Образ жизни диванного домоседа — это один из множества примеров передачи культурных ценностей без помощи языка. Конкретные ценности такого рода, а также чисто биологические ценности (укрытие, одежда, еда, здоровье) складываются в единое и цельное пространство языка и культуры, посредством которых мы истолковываем окружающий мир и говорим о нем. Часто мы думаем, что наши Ценности и их языковое выражение совершенно «естественны», но это не так. Они во многом следствие случайности — того, что мы родились и выросли в конкретном обществе, в определенной культуре.
Пираха часто позволяют своим собакам есть с собой из одной миски или тарелки. Кому-то от этого сделается дурно, а другие не видят в этом ничего плохого. Лично я едва ли в обычных условиях стал бы есть вместе с собаками. Своей собаке я даю корм с рук и иногда, забывшись, могу после этого сесть за стол, не помыв руки, — но дальше этого я никогда не заходил. Я знаю людей, которые, закончив трапезу, дают собакам вылизать тарелки дочиста, полагая, что в посудомоечной машине все и так стерилизуется. Сам же я никогда не позволю собаке сидеть со мной за одним столом и есть из моей тарелки. Я не могу себе этого позволить, потому что опасаюсь болезнетворных микробов. С другой стороны, у меня нет прямых доказательств существования микробов. Я не уверен, что смогу каким-либо образом, если меня спросят, доказать существование микробов или описать их свойства. Но я все равно верю в их существование, поскольку знание о микроорганизмах и их связи с болезнями — результат воспитания в моей культуре. Замечу: я не знаю, могут ли микроорганизмы собак заразить человека, но все же мой культурно обусловленный страх перед микробами делает перспективу разделить стол и пищу с псами весьма непривлекательной.

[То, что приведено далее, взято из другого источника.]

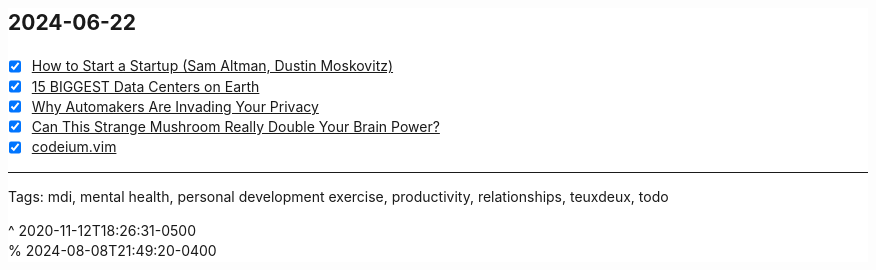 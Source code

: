 ## 2024-06-22

- [x] [How to Start a Startup (Sam Altman, Dustin Moskovitz)](https://www.youtube.com/watch?v=CBYhVcO4WgI&list=PL5q_lef6zVkaTY_cT1k7qFNF2TidHCe-1&index=3)
- [x] [15 BIGGEST Data Centers on Earth](https://www.youtube.com/watch?v=1LmFmCVTppo&list=TLPQMTMwNjIwMjQ_IuKdh1uKpA&index=4)
- [x] [Why Automakers Are Invading Your Privacy](https://www.youtube.com/watch?v=7kUJhWUm3JA&list=TLPQMTMwNjIwMjQ_IuKdh1uKpA&index=2)
- [x] [Can This Strange Mushroom Really Double Your Brain Power?](https://www.youtube.com/watch?v=LQI-kIrmuAM)
- [x] [codeium.vim](https://github.com/Exafunction/codeium.vim)

- - -


Tags: mdi, mental health, personal development exercise, productivity, relationships, teuxdeux, todo

^ 2020-11-12T18:26:31-0500\
% 2024-08-08T21:49:20-0400


[8]: https://www.openbible.info/topics/uncertainty "What Does the Bible Say About Uncertainty?" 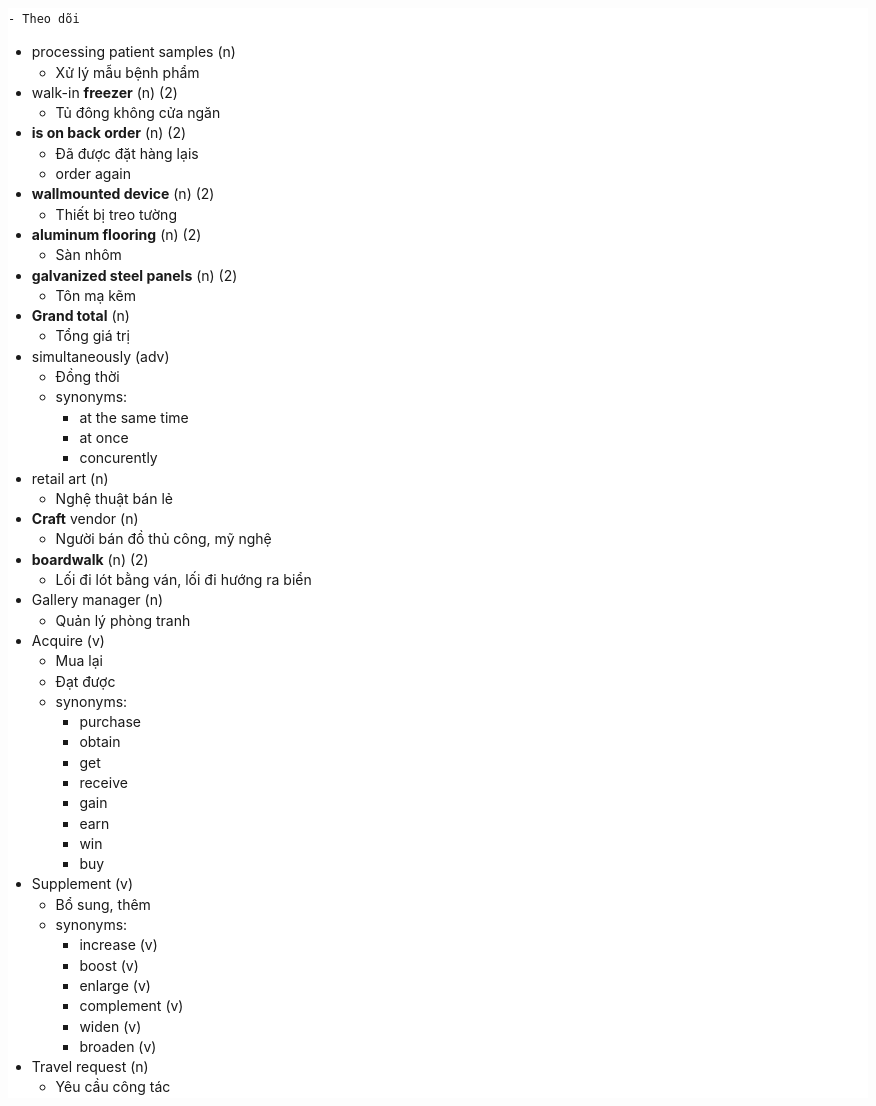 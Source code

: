 	- Theo dõi
- processing patient samples (n)
	- Xử lý mẫu bệnh phẩm
- walk-in **freezer** (n) (2)
	- Tủ đông không cửa ngăn
-  **is on back order** (n) (2)
	- Đã được đặt hàng lạis
	- order again
- **wallmounted device** (n) (2)
	- Thiết bị treo tường
- **aluminum flooring** (n) (2)
	- Sàn nhôm
- **galvanized steel panels** (n) (2)
	- Tôn mạ kẽm
- **Grand total** (n)
	- Tổng giá trị
- simultaneously (adv)
	- Đồng thời
	- synonyms:
		- at the same time
		- at once
		- concurently
- retail art (n)
	- Nghệ thuật bán lẻ
- **Craft** vendor (n)
	- Người bán đồ thủ công, mỹ nghệ
- **boardwalk** (n) (2)
	- Lối đi lót bằng ván, lối đi hướng ra biển
- Gallery manager (n)
	- Quản lý phòng tranh
- Acquire (v)
	- Mua lại
	- Đạt được
	- synonyms:
		- purchase
		- obtain
		- get
		- receive
		- gain
		- earn
		- win
		- buy
- Supplement (v)
	- Bổ sung, thêm
	- synonyms:
		- increase (v)
		- boost (v)
		- enlarge (v)
		- complement (v)
		- widen (v)
		- broaden (v)
- Travel request (n)
	- Yêu cầu công tác
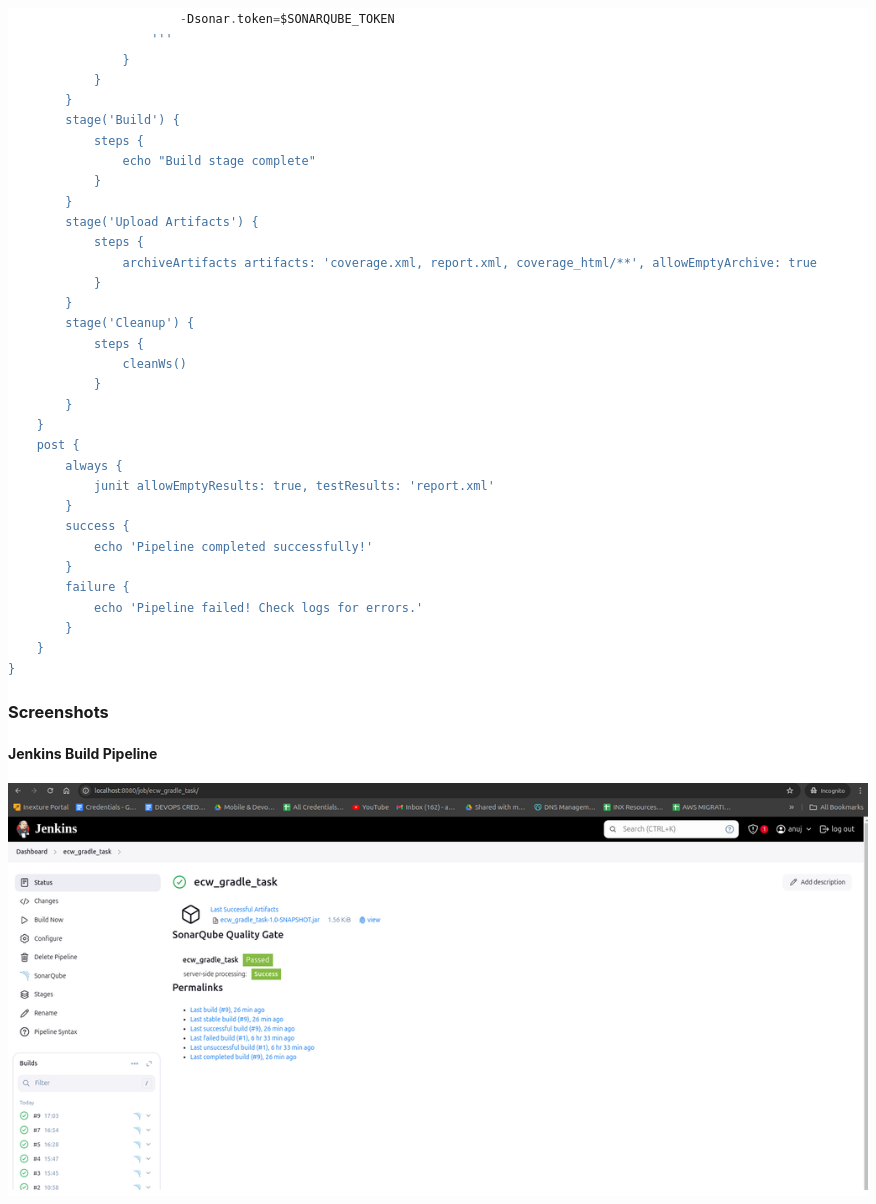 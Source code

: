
 ```groovy
                        -Dsonar.token=$SONARQUBE_TOKEN
                    '''
                }
            }
        }
        stage('Build') {
            steps {
                echo "Build stage complete"
            }
        }
        stage('Upload Artifacts') {
            steps {
                archiveArtifacts artifacts: 'coverage.xml, report.xml, coverage_html/**', allowEmptyArchive: true
            }
        }
        stage('Cleanup') {
            steps {
                cleanWs()
            }
        }
    }
    post {
        always {
            junit allowEmptyResults: true, testResults: 'report.xml'
        }
        success {
            echo 'Pipeline completed successfully!'
        }
        failure {
            echo 'Pipeline failed! Check logs for errors.'
        }
    }
}

```

### Screenshots
#### Jenkins Build Pipeline
![Jenkins Gradle Pipeline](jenkins_gradle_pipeline.png) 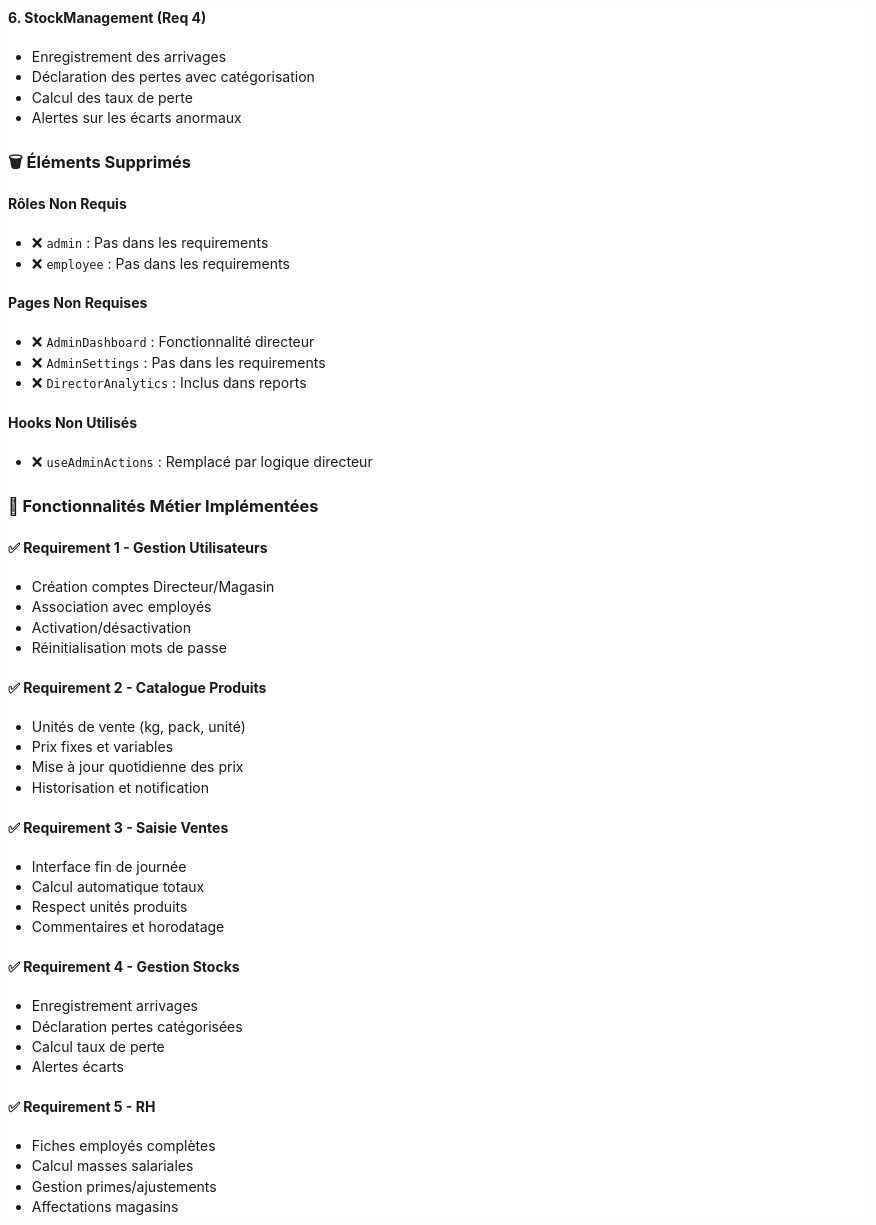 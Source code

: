 #### 6. StockManagement (Req 4)
- Enregistrement des arrivages
- Déclaration des pertes avec catégorisation
- Calcul des taux de perte
- Alertes sur les écarts anormaux

### 🗑️ Éléments Supprimés

#### Rôles Non Requis
- ❌ `admin` : Pas dans les requirements
- ❌ `employee` : Pas dans les requirements

#### Pages Non Requises
- ❌ `AdminDashboard` : Fonctionnalité directeur
- ❌ `AdminSettings` : Pas dans les requirements
- ❌ `DirectorAnalytics` : Inclus dans reports

#### Hooks Non Utilisés
- ❌ `useAdminActions` : Remplacé par logique directeur

### 🎯 Fonctionnalités Métier Implémentées

#### ✅ Requirement 1 - Gestion Utilisateurs
- Création comptes Directeur/Magasin
- Association avec employés
- Activation/désactivation
- Réinitialisation mots de passe

#### ✅ Requirement 2 - Catalogue Produits
- Unités de vente (kg, pack, unité)
- Prix fixes et variables
- Mise à jour quotidienne des prix
- Historisation et notification

#### ✅ Requirement 3 - Saisie Ventes
- Interface fin de journée
- Calcul automatique totaux
- Respect unités produits
- Commentaires et horodatage

#### ✅ Requirement 4 - Gestion Stocks
- Enregistrement arrivages
- Déclaration pertes catégorisées
- Calcul taux de perte
- Alertes écarts

#### ✅ Requirement 5 - RH
- Fiches employés complètes
- Calcul masses salariales
- Gestion primes/ajustements
- Affectations magasins
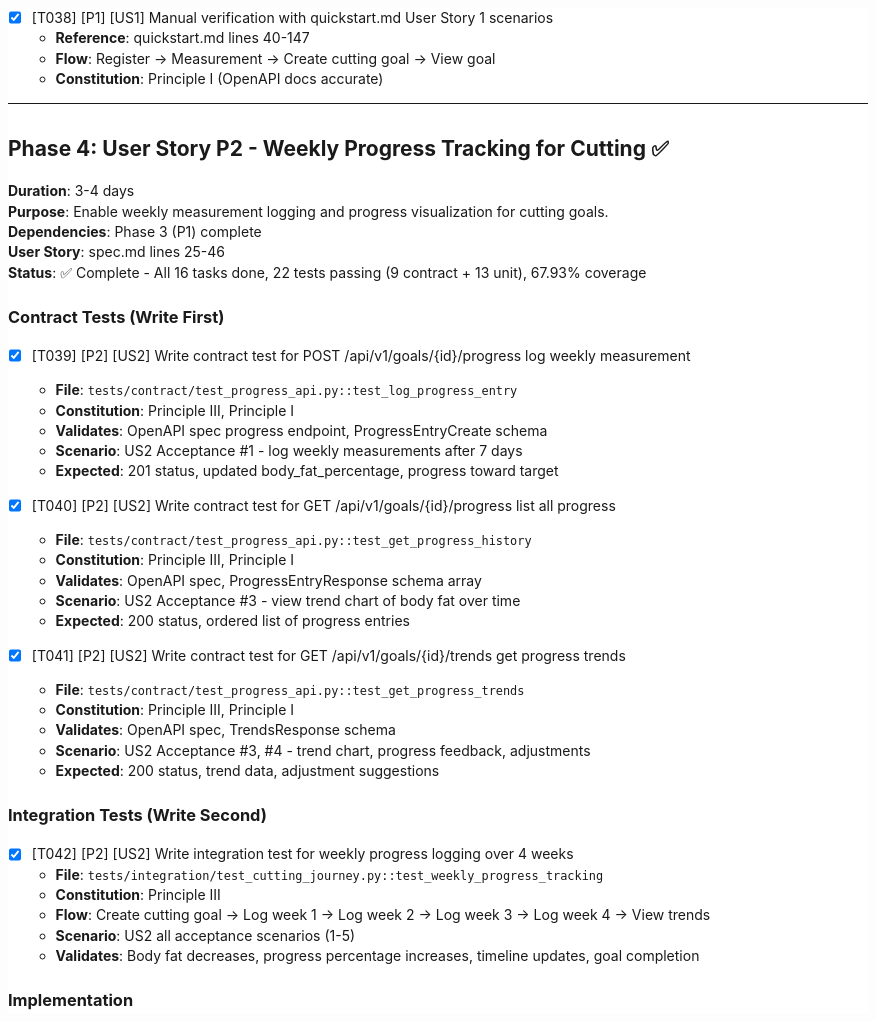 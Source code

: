 - [X] [T038] [P1] [US1] Manual verification with quickstart.md User Story 1 scenarios
  - **Reference**: quickstart.md lines 40-147
  - **Flow**: Register → Measurement → Create cutting goal → View goal
  - **Constitution**: Principle I (OpenAPI docs accurate)

---

## Phase 4: User Story P2 - Weekly Progress Tracking for Cutting ✅

**Duration**: 3-4 days  
**Purpose**: Enable weekly measurement logging and progress visualization for cutting goals.  
**Dependencies**: Phase 3 (P1) complete  
**User Story**: spec.md lines 25-46  
**Status**: ✅ Complete - All 16 tasks done, 22 tests passing (9 contract + 13 unit), 67.93% coverage

### Contract Tests (Write First)

- [X] [T039] [P2] [US2] Write contract test for POST /api/v1/goals/{id}/progress log weekly measurement
  - **File**: `tests/contract/test_progress_api.py::test_log_progress_entry`
  - **Constitution**: Principle III, Principle I
  - **Validates**: OpenAPI spec progress endpoint, ProgressEntryCreate schema
  - **Scenario**: US2 Acceptance #1 - log weekly measurements after 7 days
  - **Expected**: 201 status, updated body_fat_percentage, progress toward target

- [X] [T040] [P2] [US2] Write contract test for GET /api/v1/goals/{id}/progress list all progress
  - **File**: `tests/contract/test_progress_api.py::test_get_progress_history`
  - **Constitution**: Principle III, Principle I
  - **Validates**: OpenAPI spec, ProgressEntryResponse schema array
  - **Scenario**: US2 Acceptance #3 - view trend chart of body fat over time
  - **Expected**: 200 status, ordered list of progress entries

- [X] [T041] [P2] [US2] Write contract test for GET /api/v1/goals/{id}/trends get progress trends
  - **File**: `tests/contract/test_progress_api.py::test_get_progress_trends`
  - **Constitution**: Principle III, Principle I
  - **Validates**: OpenAPI spec, TrendsResponse schema
  - **Scenario**: US2 Acceptance #3, #4 - trend chart, progress feedback, adjustments
  - **Expected**: 200 status, trend data, adjustment suggestions

### Integration Tests (Write Second)

- [X] [T042] [P2] [US2] Write integration test for weekly progress logging over 4 weeks
  - **File**: `tests/integration/test_cutting_journey.py::test_weekly_progress_tracking`
  - **Constitution**: Principle III
  - **Flow**: Create cutting goal → Log week 1 → Log week 2 → Log week 3 → Log week 4 → View trends
  - **Scenario**: US2 all acceptance scenarios (1-5)
  - **Validates**: Body fat decreases, progress percentage increases, timeline updates, goal completion

### Implementation

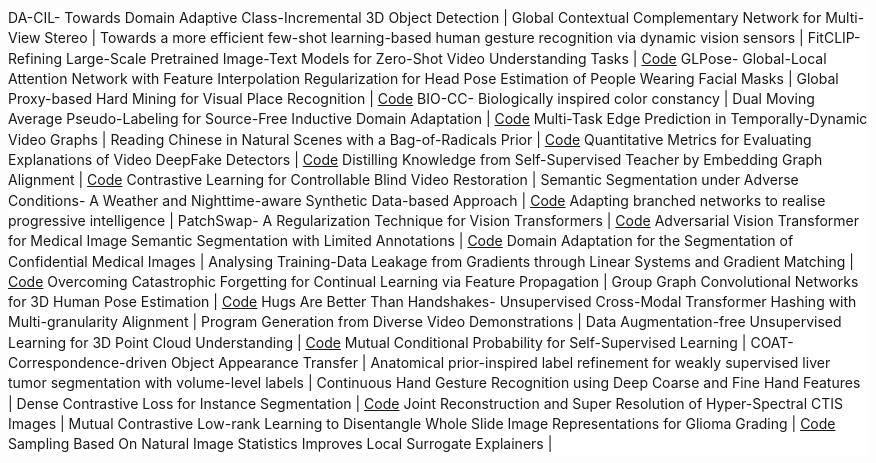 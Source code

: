 DA-CIL- Towards Domain Adaptive Class-Incremental 3D Object Detection | 
Global Contextual Complementary Network for Multi-View Stereo | 
Towards a more efficient few-shot learning-based human gesture recognition via dynamic vision sensors | 
FitCLIP- Refining Large-Scale Pretrained Image-Text Models for Zero-Shot Video Understanding Tasks | [Code](https://github.com/bryant1410/fitclip)
GLPose- Global-Local Attention Network with Feature Interpolation Regularization for Head Pose Estimation of People Wearing Facial Masks | 
Global Proxy-based Hard Mining for Visual Place Recognition | [Code](https://github.com/amaralibey/GPM)
BIO-CC- Biologically inspired color constancy | 
Dual Moving Average Pseudo-Labeling for Source-Free Inductive Domain Adaptation | [Code](https://github.com/cnyanhao/dmapl)
Multi-Task Edge Prediction in Temporally-Dynamic Video Graphs | 
Reading Chinese in Natural Scenes with a Bag-of-Radicals Prior | [Code](https://github.com/yongbin-buaa/bmvc22)
Quantitative Metrics for Evaluating Explanations of Video DeepFake Detectors | [Code](https://github.com/baldassarreFe/deepfake-detection)
Distilling Knowledge from Self-Supervised Teacher by Embedding Graph Alignment | [Code](https://github.com/yccm/EGA)
Contrastive Learning for Controllable Blind Video Restoration | 
Semantic Segmentation under Adverse Conditions- A Weather and Nighttime-aware Synthetic Data-based Approach | [Code](https://github.com/lsmcolab/Semantic-Segmentation-under-Adverse-Conditions)
Adapting branched networks to realise progressive intelligence | 
PatchSwap- A Regularization Technique for Vision Transformers | [Code](https://github.com/s-chh/PatchSwap)
Adversarial Vision Transformer for Medical Image Semantic Segmentation with Limited Annotations | [Code](https://github.com/ziyangwang007/CV-SSL-MIS)
Domain Adaptation for the Segmentation of Confidential Medical Images | 
Analysing Training-Data Leakage from Gradients through Linear Systems and Gradient Matching | [Code](https://github.com/CangxiongChen/training-data-leakage)
Overcoming Catastrophic Forgetting for Continual Learning via Feature Propagation | 
Group Graph Convolutional Networks for 3D Human Pose Estimation | [Code](https://github.com/Z-Z-J/GroupGCN)
Hugs Are Better Than Handshakes- Unsupervised Cross-Modal Transformer Hashing with Multi-granularity Alignment | 
Program Generation from Diverse Video Demonstrations | 
Data Augmentation-free Unsupervised Learning for 3D Point Cloud Understanding | [Code](https://github.com/gfmei/softclu)
Mutual Conditional Probability for Self-Supervised Learning | 
COAT- Correspondence-driven Object Appearance Transfer | 
Anatomical prior-inspired label refinement for weakly supervised liver tumor segmentation with volume-level labels | 
Continuous Hand Gesture Recognition using Deep Coarse and Fine Hand Features | 
Dense Contrastive Loss for Instance Segmentation | [Code](https://github.com/tinyalpha/DCL)
Joint Reconstruction and Super Resolution of Hyper-Spectral CTIS Images | 
Mutual Contrastive Low-rank Learning to Disentangle Whole Slide Image Representations for Glioma Grading | [Code](https://github.com/uceclz0/MCL_glioma_grading)
Sampling Based On Natural Image Statistics Improves Local Surrogate Explainers |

Пираха, как и многие другие народы мира, не верят в существование микробов. Как следствие, они не испытают отвращения, если собака начнет есть с их тарелки. Собаки — союзники пираха в борьбе за выживание в джунглях, и эти люди их любят. Потому, не ведая о микробах и не веря в них, пираха нисколько не брезгуют совместной трапезой с домашними собаками.
Конечно, лингвистам, антропологам [62] Здесь термин «антрополог» употреблен в широком смысле, т. е. может включать также культуролога и этнографа (прим. пер.).
, психологам, философам и многим другим исследователям это известно. Соответственно, все, что сказано мною выше о культурных ценностях и языке, совсем не ново — но до разговора с Ахоапати я в целом не понимал значимости этих идей.
Как мы уже знаем, пираха высоко ценят непосредственный опыт и наблюдение. В этом смысле они чем-то похожи на жителей штата Мирсури, неофициальный девиз которого — «Покажи-ка мне» ( Show me ). Однако, в отличие от миссурийцев, они согласятся не только с фразой: «Пока не увижу — не поверю», но и с обратным утверждением: «Пока не поверю — не увижу». Если вы захотите рассказать индейцам-пираха о чем-нибудь, они наверняка захотят узнать, откуда у вас такие сведения, а особенно — есть ли у вас непосредственные доказательства ваших утверждений.